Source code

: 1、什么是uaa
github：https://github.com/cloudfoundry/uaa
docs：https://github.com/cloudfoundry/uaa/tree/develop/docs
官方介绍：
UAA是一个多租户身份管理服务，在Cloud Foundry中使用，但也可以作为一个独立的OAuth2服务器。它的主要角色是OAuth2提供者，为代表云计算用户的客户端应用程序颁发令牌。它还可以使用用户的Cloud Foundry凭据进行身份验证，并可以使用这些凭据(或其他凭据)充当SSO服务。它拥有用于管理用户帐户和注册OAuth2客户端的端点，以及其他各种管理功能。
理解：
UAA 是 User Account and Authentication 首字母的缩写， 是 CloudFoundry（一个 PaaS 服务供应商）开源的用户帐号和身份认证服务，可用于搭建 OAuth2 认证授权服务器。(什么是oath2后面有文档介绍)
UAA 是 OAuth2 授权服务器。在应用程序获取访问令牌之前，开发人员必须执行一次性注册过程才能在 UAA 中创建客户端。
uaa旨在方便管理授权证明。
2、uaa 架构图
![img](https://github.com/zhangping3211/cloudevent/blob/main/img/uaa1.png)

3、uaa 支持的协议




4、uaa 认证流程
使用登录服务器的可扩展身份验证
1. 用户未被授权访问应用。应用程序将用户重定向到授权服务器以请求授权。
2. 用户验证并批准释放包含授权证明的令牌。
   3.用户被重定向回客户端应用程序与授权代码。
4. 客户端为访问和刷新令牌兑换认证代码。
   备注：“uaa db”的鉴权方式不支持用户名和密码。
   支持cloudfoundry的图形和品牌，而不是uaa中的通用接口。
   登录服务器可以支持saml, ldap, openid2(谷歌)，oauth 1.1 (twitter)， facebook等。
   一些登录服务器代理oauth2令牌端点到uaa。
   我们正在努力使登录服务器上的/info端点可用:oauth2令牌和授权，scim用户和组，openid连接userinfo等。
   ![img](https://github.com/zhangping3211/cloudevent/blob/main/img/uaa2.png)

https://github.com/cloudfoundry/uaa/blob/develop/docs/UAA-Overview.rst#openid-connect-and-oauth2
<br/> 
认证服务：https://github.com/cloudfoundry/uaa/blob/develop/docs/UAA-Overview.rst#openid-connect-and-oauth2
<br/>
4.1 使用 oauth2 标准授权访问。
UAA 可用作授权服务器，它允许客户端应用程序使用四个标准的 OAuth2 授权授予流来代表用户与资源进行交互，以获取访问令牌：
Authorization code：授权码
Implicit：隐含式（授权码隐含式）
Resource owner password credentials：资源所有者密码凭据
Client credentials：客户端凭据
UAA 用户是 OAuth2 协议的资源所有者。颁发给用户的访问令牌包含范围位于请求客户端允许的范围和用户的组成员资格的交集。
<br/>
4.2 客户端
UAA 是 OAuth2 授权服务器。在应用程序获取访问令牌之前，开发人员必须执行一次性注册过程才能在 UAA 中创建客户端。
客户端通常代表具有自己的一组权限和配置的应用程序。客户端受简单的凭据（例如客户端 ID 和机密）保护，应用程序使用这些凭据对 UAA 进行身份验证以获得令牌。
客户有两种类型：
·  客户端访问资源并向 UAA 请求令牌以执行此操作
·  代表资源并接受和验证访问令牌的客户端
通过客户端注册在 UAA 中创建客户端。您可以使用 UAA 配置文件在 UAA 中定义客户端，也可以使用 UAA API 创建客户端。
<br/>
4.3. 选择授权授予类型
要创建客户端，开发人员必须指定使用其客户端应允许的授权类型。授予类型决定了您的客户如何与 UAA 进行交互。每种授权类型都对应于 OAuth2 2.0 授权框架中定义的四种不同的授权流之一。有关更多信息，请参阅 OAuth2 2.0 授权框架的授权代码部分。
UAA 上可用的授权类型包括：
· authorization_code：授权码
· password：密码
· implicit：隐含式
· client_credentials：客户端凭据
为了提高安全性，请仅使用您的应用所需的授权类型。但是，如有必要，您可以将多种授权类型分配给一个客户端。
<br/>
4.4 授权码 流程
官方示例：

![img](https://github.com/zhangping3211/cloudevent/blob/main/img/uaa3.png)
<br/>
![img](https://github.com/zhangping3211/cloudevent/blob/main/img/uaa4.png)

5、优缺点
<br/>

#####

> _The task_
Print every line of the material above exactly.

> _Response to the task_
Source code

: 1、什么是uaa
github：https://github.com/cloudfoundry/uaa
docs：https://github.com/cloudfoundry/uaa/tree/develop/docs
官方介绍：
UAA是一个多租户身份管理服务，在Cloud Foundry中使用，但也可以作为一个独立的OAuth2服务器。它的主要角色是OAuth2提供者，为代表云计算用户的客户端应用程序颁发令牌。它还可以使用用户的Cloud Foundry凭据进行身份验证，并可以使用这些凭据(或其他凭据)充当SSO服务。它拥有用于管理用户帐户和注册OAuth2客户端的端点，以及其他各种管理功能。
理解：
UAA 是 User Account and Authentication 首字母的缩写， 是 CloudFoundry（一个 PaaS 服务供应商）开源的用户帐号和身份认证服务，可用于搭建 OAuth2 认证授权服务器。(什么是oath2后面有文档介绍)
UAA 是 OAuth2 授权服务器。在应用程序获取访问令牌之前，开发人员必须执行一次性注册过程才能在 UAA 中创建客户端。
uaa旨在方便管理授权证明。
2、uaa 架构图
![img](https://github.com/zhangping3211/cloudevent/blob/main/img/uaa1.png)

3、uaa 支持的协议




4、uaa 认证流程
使用登录服务器的可扩展身份验证
1. 用户未被授权访问应用。应用程序将用户重定向到授权服务器以请求授权。
2. 用户验证并批准释放包含授权证明的令牌。
   3.用户被重定向回客户端应用程序与授权代码。
4. 客户端为访问和刷新令牌兑换认证代码。
   备注：“uaa db”的鉴权方式不支持用户名和密码。
   支持cloudfoundry的图形和品牌，而不是uaa中的通用接口。
   登录服务器可以支持saml, ldap, openid2(谷歌)，oauth 1.1 (twitter)， facebook等。
   一些登录服务器代理oauth2令牌端点到uaa。
   我们正在努力使登录服务器上的/info端点可用:oauth2令牌和授权，scim用户和组，openid连接userinfo等。
   ![img](https://github.com/zhangping3211/cloudevent/blob/main/img/uaa2.png)

https://github.com/cloudfoundry/uaa/blob/develop/docs/UAA-Overview.rst#openid-connect-and-oauth2
<br/> 
认证服务：https://github.com/cloudfoundry/uaa/blob/develop/docs/UAA-Overview.rst#openid-connect-and-oauth2
<br/>
4.1 使用 oauth2 标准授权访问。
UAA 可用作授权服务器，它允许客户端应用程序使用四个标准的 OAuth2 授权授予流来代表用户与资源进行交互，以获取访问令牌：
Authorization code：授权码
Implicit：隐含式（授权码隐含式）
Resource owner password credentials：资源所有者密码凭据
Client credentials：客户端凭据
UAA 用户是 OAuth2 协议的资源所有者。颁发给用户的访问令牌包含范围位于请求客户端允许的范围和用户的组成员资格的交集。
<br/>
4.2 客户端
UAA 是 OAuth2 授权服务器。在应用程序获取访问令牌之前，开发人员必须执行一次性注册过程才能在 UAA 中创建客户端。
客户端通常代表具有自己的一组权限和配置的应用程序。客户端受简单的凭据（例如客户端 ID 和机密）保护，应用程序使用这些凭据对 UAA 进行身份验证以获得令牌。
客户有两种类型：
·  客户端访问资源并向 UAA 请求令牌以执行此操作
·  代表资源并接受和验证访问令牌的客户端
通过客户端注册在 UAA 中创建客户端。您可以使用 UAA 配置文件在 UAA 中定义客户端，也可以使用 UAA API 创建客户端。
<br/>
4.3. 选择授权授予类型
要创建客户端，开发人员必须指定使用其客户端应允许的授权类型。授予类型决定了您的客户如何与 UAA 进行交互。每种授权类型都对应于 OAuth2 2.0 授权框架中定义的四种不同的授权流之一。有关更多信息，请参阅 OAuth2 2.0 授权框架的授权代码部分。
UAA 上可用的授权类型包括：
· authorization_code：授权码
· password：密码
· implicit：隐含式
· client_credentials：客户端凭据
为了提高安全性，请仅使用您的应用所需的授权类型。但是，如有必要，您可以将多种授权类型分配给一个客户端。
<br/>
4.4 授权码 流程
官方示例：

![img](https://github.com/zhangping3211/cloudevent/blob/main/img/uaa3.png)
<br/>
![img](https://github.com/zhangping3211/cloudevent/blob/main/img/uaa4.png)

5、优缺点
<br/>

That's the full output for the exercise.